• **Data excerpts**:

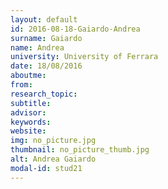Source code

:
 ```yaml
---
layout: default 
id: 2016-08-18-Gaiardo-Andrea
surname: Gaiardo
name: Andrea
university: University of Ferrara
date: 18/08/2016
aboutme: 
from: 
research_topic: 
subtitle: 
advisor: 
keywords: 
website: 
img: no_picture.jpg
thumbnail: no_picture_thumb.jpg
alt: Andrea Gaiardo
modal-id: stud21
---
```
---
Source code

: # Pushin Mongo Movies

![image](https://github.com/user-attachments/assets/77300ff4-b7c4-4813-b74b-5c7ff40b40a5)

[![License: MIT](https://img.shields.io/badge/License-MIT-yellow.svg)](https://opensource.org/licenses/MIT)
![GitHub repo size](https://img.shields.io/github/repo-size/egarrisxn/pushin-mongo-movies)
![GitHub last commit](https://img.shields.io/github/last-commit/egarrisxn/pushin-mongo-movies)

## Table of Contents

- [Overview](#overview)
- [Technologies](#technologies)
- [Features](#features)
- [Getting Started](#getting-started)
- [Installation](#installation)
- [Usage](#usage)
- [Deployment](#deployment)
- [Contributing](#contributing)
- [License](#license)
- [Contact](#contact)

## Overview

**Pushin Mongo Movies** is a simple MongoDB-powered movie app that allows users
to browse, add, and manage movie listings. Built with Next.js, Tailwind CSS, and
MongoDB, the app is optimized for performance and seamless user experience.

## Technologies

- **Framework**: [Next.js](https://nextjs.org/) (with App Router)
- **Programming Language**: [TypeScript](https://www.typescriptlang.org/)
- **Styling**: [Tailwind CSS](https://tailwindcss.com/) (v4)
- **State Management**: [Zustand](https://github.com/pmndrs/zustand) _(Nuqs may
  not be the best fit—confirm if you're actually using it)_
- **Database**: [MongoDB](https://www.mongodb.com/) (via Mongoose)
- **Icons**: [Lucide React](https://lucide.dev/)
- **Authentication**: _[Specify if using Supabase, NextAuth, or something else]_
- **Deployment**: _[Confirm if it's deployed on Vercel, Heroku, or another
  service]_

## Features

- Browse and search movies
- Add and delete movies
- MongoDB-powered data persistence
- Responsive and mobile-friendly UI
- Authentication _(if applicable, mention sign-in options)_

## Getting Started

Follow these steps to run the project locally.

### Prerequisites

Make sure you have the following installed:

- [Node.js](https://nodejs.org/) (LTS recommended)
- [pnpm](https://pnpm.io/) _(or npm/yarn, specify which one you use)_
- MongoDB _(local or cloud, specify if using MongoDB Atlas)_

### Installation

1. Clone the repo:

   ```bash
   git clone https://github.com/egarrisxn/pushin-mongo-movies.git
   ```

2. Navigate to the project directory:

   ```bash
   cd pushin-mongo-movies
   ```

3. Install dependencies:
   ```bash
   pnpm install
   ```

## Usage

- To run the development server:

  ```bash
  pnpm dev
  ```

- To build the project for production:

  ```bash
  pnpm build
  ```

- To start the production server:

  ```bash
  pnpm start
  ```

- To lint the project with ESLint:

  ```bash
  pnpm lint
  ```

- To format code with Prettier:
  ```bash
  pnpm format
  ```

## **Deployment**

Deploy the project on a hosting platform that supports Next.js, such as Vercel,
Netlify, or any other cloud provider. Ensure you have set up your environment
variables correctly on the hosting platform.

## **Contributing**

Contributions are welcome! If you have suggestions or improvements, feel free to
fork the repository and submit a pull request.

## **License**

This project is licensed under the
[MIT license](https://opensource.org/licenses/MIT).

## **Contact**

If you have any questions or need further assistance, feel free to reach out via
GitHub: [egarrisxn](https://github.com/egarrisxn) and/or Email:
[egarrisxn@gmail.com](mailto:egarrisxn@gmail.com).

• **Goal of the exercise**:
Pull out all lines in the data above that include "Getting".

• **Solved problem**:
- [Getting Started](#getting-started)
## Getting Started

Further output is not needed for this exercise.